Caterpillars mimic each another to avoid being attacked by predators, a new study has revealed.
In the world of insects, high risk of attack has led to the development of camouflage as a means for survival, especially in the larval stage. One caterpillar may look like a stick, while another disguises itself as bird droppings.
Though crypsis may have its advantages, University of Florida researchers uncovered some of the most extensive evidence of caterpillars using another strategy previously best-known in adult butterflies: mimicry.
Insects use camouflage to protect themselves by looking like inanimate or inedible objects, while mimicry involves one species evolving similar warning colour patterns to another.
The study helps scientists better understand how organisms depend upon one another, an important factor in predicting how disturbance of natural habitats may lead to species extinctions and loss of biodiversity.
“Mimicry in general is one of the best and earliest-studied examples of natural selection, and it can help us learn where evolutionary adaptations come from,” said UF lepidopterist Keith Willmott, lead author of the study and an associate curator at the Florida Museum of Natural History on the UF campus.
The study focused on two groups of Neotropical caterpillars: Danaini of the Caribbean Island of Hispaniola and Ithomiini of the upper Amazon in eastern Ecuador. Sourakov raised and observed danaine caterpillars, including the monarch butterfly and its relatives.
These species apparently form Mullerian mimicry rings, in which toxic species adopt the same warning colour patterns so a predator will more quickly learn which species to avoid.
In Ecuador, Willmott and study co-author Marianne Elias, from the Muséum National d’Histoire Naturelle in Paris, found that 22 of 41 ithomiine caterpillars displayed some kind of warning coloration.

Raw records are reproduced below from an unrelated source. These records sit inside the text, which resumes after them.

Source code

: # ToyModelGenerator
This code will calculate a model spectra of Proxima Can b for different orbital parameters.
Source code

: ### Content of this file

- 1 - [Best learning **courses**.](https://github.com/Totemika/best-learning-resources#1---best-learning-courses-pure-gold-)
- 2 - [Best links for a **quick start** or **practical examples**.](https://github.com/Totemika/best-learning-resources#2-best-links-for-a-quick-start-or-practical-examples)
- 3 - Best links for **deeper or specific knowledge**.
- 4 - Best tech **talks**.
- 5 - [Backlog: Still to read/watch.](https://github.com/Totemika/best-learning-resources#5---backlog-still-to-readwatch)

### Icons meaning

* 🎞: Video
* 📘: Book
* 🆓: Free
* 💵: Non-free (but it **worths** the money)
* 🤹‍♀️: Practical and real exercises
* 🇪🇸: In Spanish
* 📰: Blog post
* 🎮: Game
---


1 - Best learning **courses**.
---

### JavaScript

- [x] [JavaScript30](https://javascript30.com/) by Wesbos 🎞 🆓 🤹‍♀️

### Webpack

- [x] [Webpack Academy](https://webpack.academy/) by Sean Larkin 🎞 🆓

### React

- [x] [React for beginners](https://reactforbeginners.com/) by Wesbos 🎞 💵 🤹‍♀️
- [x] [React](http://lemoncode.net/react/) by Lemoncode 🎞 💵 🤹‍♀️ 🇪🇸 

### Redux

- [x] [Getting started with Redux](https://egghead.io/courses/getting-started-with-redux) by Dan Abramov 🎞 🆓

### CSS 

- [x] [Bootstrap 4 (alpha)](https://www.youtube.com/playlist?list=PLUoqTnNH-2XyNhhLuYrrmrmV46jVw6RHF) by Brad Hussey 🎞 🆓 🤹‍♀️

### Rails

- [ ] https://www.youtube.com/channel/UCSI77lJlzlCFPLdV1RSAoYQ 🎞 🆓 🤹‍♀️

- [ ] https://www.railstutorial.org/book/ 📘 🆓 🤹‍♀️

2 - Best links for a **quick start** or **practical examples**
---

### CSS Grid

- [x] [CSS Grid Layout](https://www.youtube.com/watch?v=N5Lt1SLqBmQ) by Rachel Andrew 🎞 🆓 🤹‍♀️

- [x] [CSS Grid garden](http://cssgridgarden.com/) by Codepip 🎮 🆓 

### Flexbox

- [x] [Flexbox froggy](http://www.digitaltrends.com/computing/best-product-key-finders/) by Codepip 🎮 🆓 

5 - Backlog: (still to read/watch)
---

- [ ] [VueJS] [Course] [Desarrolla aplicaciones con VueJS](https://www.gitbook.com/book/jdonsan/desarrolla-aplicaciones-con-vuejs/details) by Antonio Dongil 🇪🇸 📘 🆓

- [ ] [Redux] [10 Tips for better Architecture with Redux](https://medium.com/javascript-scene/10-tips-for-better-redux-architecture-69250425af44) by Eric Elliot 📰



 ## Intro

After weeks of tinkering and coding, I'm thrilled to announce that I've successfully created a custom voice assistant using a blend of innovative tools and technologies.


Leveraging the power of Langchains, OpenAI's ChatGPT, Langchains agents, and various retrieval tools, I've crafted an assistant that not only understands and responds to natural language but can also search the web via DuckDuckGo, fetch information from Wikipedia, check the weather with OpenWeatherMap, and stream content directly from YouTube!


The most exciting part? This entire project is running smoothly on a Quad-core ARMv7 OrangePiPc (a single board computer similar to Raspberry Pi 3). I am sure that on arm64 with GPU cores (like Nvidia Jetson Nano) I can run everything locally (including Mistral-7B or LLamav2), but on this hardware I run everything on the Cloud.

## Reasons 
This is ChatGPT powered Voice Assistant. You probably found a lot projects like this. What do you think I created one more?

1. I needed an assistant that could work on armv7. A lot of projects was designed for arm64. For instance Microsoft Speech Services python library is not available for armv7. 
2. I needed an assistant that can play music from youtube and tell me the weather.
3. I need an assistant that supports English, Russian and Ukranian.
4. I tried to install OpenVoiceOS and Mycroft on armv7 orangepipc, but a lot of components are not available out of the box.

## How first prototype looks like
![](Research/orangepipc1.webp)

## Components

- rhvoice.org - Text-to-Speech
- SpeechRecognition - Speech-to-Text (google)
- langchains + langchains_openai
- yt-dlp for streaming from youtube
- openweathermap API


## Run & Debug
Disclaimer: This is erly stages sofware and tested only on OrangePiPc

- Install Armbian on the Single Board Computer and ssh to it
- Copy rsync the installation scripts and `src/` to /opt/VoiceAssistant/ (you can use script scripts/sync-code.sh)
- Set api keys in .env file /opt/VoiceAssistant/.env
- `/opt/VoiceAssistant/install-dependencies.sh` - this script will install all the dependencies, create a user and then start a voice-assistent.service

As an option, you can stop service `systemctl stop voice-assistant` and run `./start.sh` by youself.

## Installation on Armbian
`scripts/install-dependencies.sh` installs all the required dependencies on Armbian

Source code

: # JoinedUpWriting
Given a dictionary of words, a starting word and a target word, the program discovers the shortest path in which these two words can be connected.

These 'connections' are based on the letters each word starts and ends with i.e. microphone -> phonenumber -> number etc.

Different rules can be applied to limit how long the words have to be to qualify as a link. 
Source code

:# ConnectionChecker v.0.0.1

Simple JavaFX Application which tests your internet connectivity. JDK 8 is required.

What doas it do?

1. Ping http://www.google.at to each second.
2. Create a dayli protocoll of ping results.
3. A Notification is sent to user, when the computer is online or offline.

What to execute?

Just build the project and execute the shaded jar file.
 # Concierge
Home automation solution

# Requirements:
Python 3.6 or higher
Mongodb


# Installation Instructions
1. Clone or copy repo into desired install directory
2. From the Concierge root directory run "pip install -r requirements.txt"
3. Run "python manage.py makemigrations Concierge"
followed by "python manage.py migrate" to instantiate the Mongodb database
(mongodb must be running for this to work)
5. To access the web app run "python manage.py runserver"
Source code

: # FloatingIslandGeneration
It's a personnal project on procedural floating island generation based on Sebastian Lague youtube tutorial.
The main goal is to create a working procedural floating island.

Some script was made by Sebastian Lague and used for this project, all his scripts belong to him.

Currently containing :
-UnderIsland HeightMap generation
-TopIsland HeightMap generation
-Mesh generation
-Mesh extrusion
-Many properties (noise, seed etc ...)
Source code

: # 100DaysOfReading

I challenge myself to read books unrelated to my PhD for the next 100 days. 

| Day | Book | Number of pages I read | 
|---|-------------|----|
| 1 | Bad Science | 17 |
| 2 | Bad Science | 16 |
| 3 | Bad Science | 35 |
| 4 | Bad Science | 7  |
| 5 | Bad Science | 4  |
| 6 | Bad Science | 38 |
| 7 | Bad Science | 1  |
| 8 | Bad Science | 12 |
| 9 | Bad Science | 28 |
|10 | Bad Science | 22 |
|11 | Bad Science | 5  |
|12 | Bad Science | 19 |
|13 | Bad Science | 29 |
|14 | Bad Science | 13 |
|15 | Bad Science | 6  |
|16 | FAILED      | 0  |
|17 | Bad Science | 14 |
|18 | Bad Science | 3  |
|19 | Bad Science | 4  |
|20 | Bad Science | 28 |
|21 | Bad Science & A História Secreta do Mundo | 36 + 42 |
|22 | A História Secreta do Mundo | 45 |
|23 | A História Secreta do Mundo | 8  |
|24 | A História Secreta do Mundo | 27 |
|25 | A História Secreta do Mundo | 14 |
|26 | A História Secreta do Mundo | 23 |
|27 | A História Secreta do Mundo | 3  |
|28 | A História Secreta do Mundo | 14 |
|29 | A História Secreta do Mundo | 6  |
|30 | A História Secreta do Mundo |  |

Five exhibited a previously undocumented pattern with a bright yellow body and blue tips, and four were likely Batesian mimics, in which edible species adopt the coloration of an unpalatable model species for protection.
These ‘freeloaders’ only appear to have the defense mechanisms of the model species.
“They act almost like parasites, because the mimics are actually edible and therefore deceive predators without having to invest in costly resources to maintain toxicity,” Willmott said.
“Such a system can only be stable when the mimics are relatively rare, otherwise predators will learn the trick and attack more individuals of both mimics and models, driving models to evolve novel color patterns to escape the predators,” he added.
The study has been recently published in The Annals of the Entomological Society of America.